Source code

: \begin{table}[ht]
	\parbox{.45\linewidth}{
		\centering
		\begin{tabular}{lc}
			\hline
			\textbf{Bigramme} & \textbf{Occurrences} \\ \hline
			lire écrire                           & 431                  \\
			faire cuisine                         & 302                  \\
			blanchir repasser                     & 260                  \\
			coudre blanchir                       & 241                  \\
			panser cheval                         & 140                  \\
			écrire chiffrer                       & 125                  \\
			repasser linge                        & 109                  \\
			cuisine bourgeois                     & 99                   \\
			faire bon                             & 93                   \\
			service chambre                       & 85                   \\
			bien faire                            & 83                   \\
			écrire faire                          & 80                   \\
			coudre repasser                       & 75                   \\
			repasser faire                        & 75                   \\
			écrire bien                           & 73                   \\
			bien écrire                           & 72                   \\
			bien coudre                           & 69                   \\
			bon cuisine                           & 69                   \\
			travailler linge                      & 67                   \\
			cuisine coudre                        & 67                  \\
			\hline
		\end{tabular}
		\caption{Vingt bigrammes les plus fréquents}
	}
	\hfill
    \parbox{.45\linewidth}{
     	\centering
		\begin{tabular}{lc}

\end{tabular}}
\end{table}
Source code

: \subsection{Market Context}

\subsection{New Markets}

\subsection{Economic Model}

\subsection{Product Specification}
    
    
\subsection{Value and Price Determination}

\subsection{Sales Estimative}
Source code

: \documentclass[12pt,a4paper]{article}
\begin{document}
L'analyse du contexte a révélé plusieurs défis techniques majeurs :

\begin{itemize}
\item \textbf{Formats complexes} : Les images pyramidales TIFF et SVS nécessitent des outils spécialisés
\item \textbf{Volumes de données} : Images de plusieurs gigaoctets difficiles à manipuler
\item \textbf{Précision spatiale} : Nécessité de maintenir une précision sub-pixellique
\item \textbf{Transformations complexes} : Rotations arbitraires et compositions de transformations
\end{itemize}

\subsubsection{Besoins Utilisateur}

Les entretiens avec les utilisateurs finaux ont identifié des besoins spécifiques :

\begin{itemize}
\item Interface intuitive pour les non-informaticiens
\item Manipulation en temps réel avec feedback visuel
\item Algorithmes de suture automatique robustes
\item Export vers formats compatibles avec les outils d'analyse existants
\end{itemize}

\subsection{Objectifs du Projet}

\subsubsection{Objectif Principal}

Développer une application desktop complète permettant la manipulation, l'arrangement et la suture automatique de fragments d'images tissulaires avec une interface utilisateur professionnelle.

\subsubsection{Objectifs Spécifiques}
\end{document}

THE TASK: Wherever a line in the entries holds "parbox", copy that line.

RESPONSE TO THE TASK:
	\parbox{.45\linewidth}{
    \parbox{.45\linewidth}{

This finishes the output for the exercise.